- Pitcher
- Born: October 20, 1892 Key West, Florida, U.S.
- Died: December 7, 1981 (aged 89) East Grand Rapids, Michigan, U.S.
- Batted: LeftThrew: Left

Negro league baseball debut
- 1915, for the Lincoln Giants

Last appearance
- 1926, for the Indianapolis ABCs

Teams
- Lincoln Giants (1915); Chicago American Giants (1916); Cuban Stars (West) (1917); Cuban Stars (East) (1918–1922); Brooklyn Royal Giants (1920); Chicago American Giants (1922); Cuban Stars (West) (1923); Birmingham Black Barons (1923); Chicago American Giants (1924–1925); Indianapolis ABCs (1926);

= Juan Padrón (baseball) =

American baseball player (1892–1981)

Juan Padrón Acosta (October 20, 1892 - December 7, 1981) was an American Negro league and Cuban League pitcher in the 1910s and 1920s.

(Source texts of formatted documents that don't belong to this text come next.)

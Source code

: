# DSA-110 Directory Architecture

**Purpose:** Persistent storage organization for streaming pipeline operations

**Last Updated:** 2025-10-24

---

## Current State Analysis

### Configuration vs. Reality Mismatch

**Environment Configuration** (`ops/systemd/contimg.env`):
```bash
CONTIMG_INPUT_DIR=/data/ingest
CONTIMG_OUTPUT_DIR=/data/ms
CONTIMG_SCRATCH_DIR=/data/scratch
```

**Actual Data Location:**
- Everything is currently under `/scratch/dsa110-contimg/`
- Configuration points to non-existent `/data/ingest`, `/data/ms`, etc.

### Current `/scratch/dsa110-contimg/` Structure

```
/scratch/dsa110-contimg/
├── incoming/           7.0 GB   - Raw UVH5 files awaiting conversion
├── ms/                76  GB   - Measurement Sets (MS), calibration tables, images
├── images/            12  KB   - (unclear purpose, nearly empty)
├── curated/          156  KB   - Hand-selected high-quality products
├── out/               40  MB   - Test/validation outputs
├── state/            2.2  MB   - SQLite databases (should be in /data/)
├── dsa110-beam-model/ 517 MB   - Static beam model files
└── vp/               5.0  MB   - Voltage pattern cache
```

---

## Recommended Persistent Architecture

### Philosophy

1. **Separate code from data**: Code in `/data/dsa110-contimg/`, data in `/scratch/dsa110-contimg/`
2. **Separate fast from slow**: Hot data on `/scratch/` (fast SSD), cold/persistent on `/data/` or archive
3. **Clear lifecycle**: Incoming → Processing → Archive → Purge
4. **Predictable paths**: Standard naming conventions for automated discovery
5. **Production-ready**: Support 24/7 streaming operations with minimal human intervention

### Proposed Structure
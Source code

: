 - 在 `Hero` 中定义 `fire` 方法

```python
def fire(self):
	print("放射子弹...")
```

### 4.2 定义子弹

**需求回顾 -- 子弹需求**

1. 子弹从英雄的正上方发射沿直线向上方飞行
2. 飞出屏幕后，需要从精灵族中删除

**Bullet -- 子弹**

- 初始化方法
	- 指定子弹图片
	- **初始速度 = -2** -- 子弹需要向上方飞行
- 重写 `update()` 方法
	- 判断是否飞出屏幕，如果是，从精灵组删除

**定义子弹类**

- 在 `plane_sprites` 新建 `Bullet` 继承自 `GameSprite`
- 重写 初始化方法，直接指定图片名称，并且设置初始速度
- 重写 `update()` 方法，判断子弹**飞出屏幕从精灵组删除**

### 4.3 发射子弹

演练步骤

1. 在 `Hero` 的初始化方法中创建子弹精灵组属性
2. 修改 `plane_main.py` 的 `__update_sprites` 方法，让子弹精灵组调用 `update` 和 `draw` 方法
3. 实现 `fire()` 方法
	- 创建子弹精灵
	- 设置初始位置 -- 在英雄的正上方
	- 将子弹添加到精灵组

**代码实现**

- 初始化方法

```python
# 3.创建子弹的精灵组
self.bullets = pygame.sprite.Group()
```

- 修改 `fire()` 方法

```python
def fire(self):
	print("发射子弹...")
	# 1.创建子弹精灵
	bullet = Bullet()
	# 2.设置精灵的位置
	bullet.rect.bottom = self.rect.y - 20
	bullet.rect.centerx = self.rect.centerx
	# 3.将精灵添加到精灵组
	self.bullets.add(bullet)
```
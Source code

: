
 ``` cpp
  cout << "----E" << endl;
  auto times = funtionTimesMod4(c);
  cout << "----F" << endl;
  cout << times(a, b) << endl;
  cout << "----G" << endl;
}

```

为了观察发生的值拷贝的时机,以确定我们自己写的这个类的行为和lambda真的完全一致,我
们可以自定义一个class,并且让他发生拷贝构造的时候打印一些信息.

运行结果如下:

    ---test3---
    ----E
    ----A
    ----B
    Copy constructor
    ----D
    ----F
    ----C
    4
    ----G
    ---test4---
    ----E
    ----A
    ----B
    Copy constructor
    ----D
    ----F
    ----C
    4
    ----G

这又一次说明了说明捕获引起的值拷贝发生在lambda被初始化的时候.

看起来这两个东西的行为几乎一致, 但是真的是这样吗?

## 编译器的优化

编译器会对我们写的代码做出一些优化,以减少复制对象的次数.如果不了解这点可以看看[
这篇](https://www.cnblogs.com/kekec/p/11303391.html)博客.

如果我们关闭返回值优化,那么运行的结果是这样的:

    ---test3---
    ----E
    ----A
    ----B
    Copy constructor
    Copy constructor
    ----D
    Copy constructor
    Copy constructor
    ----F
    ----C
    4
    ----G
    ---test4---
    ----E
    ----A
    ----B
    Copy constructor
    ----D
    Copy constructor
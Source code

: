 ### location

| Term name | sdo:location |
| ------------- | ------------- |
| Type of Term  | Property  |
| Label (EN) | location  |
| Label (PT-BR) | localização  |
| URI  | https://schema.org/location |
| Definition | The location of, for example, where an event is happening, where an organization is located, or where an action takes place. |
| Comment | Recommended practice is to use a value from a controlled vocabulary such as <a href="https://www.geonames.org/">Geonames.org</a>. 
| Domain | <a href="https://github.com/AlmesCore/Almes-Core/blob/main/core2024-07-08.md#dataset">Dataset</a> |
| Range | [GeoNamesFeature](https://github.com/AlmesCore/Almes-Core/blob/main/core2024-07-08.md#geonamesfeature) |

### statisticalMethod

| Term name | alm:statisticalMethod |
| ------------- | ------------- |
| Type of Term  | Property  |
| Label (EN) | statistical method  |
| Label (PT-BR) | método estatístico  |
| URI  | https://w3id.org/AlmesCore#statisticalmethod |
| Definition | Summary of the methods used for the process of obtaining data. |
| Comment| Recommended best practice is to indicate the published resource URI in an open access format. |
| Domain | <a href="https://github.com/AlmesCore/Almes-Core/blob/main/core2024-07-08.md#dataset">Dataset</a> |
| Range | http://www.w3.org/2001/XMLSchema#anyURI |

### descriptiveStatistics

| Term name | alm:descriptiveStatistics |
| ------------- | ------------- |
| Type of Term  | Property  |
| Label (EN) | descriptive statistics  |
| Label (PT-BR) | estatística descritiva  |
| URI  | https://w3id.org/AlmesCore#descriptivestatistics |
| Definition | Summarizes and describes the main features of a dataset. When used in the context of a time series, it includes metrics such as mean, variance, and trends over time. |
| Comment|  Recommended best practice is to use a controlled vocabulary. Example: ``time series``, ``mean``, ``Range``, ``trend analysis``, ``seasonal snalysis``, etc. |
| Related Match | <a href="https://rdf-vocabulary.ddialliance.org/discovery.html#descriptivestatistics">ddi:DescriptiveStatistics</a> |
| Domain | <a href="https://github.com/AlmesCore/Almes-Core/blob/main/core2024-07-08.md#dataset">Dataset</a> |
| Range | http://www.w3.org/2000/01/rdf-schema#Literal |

A native of Key West, Florida, Padrón spent over a decade in the Negro leagues, making his debut in 1915 with the Lincoln Giants, and finishing in 1926 with the Indianapolis ABCs. He also spent time in the Cuban League with the Almendares and Habana clubs.

In the 1930's he pitched for several different semi-professional teams around Grand Rapids, Michigan. In 1931, he pitched in exhibition games against the Philadelphia Athletics and the St. Louis Cardinals as part of a Grand Rapids All-Star team. Against the Cardinals, who would go on to win the World Series that year, Padrón pitched a 10-inning complete game, striking out seven and allowing just six hits and one run. Padrón and the All Stars won the game 2 to 1.

In 1935, Padrón briefly played for Gilkerson's Union Giants. He continued to pitch until 1939. Padrón died in East Grand Rapids, Michigan in 1981 at age 89.